[Exercise inputs]
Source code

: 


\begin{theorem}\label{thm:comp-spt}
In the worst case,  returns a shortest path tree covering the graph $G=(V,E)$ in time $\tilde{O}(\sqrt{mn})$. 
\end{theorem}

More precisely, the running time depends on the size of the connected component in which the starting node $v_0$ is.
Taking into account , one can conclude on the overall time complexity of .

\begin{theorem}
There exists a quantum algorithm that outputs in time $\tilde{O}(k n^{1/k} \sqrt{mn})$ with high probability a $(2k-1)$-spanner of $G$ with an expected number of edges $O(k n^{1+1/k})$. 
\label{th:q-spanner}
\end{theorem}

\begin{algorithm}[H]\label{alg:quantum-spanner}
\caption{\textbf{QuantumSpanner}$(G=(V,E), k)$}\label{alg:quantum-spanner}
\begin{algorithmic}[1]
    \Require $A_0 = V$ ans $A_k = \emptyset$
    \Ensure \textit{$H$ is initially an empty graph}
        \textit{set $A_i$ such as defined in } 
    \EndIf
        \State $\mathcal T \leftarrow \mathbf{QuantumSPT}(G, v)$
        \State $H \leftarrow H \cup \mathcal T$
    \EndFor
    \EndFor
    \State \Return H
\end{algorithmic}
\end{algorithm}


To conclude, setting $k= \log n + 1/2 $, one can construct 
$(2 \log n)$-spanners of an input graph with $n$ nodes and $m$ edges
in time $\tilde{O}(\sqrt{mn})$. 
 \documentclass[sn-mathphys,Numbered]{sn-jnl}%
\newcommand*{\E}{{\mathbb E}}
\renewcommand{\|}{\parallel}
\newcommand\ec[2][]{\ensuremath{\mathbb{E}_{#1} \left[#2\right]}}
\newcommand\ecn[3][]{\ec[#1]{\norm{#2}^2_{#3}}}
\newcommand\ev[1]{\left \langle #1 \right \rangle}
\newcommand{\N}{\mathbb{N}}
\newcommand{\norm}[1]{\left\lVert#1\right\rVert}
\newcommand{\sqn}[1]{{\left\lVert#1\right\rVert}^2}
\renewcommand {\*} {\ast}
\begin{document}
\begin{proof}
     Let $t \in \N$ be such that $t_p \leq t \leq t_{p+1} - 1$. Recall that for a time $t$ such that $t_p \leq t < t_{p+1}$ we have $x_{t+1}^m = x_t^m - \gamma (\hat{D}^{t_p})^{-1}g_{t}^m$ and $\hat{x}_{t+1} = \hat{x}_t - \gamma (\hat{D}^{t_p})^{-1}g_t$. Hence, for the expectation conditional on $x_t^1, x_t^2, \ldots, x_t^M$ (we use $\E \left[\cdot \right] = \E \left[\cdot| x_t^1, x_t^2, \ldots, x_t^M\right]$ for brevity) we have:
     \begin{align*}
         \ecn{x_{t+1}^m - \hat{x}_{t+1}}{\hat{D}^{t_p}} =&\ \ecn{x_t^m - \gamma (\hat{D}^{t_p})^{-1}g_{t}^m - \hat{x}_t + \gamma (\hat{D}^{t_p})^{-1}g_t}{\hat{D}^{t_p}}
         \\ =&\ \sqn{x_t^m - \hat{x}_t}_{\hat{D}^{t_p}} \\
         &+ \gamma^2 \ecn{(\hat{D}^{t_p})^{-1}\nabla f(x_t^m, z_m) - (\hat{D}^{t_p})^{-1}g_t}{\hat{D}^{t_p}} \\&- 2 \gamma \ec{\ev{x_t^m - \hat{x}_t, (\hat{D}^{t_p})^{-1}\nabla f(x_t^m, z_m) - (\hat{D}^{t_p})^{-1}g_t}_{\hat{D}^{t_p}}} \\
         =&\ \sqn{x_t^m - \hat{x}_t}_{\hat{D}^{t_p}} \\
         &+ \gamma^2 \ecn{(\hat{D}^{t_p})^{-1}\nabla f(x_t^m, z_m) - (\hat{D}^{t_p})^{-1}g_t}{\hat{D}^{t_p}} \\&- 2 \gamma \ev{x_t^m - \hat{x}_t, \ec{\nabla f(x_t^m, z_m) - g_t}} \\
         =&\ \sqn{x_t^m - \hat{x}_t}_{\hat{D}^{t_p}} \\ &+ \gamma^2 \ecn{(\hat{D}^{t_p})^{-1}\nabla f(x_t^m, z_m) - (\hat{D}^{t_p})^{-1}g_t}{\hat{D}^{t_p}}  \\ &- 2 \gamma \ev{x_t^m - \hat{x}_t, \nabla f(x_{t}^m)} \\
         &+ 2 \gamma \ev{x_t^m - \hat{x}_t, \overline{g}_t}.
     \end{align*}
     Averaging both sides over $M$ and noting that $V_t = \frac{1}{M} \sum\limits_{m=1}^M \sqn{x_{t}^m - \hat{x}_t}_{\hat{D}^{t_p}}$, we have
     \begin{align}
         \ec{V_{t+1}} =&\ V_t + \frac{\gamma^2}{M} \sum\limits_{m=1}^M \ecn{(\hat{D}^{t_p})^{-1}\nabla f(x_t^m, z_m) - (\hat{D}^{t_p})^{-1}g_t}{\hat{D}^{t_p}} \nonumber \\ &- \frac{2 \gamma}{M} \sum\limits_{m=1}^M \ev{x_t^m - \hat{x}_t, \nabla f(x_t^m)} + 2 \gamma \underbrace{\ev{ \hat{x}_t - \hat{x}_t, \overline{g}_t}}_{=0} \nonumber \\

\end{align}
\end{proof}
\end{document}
[/Exercise inputs]
◆ **How to complete this task**:
Where a line of the data holds "frac", show that line.

◆ **Exercise response**:
     Averaging both sides over $M$ and noting that $V_t = \frac{1}{M} \sum\limits_{m=1}^M \sqn{x_{t}^m - \hat{x}_t}_{\hat{D}^{t_p}}$, we have
         \ec{V_{t+1}} =&\ V_t + \frac{\gamma^2}{M} \sum\limits_{m=1}^M \ecn{(\hat{D}^{t_p})^{-1}\nabla f(x_t^m, z_m) - (\hat{D}^{t_p})^{-1}g_t}{\hat{D}^{t_p}} \nonumber \\ &- \frac{2 \gamma}{M} \sum\limits_{m=1}^M \ev{x_t^m - \hat{x}_t, \nabla f(x_t^m)} + 2 \gamma \underbrace{\ev{ \hat{x}_t - \hat{x}_t, \overline{g}_t}}_{=0} \nonumber \\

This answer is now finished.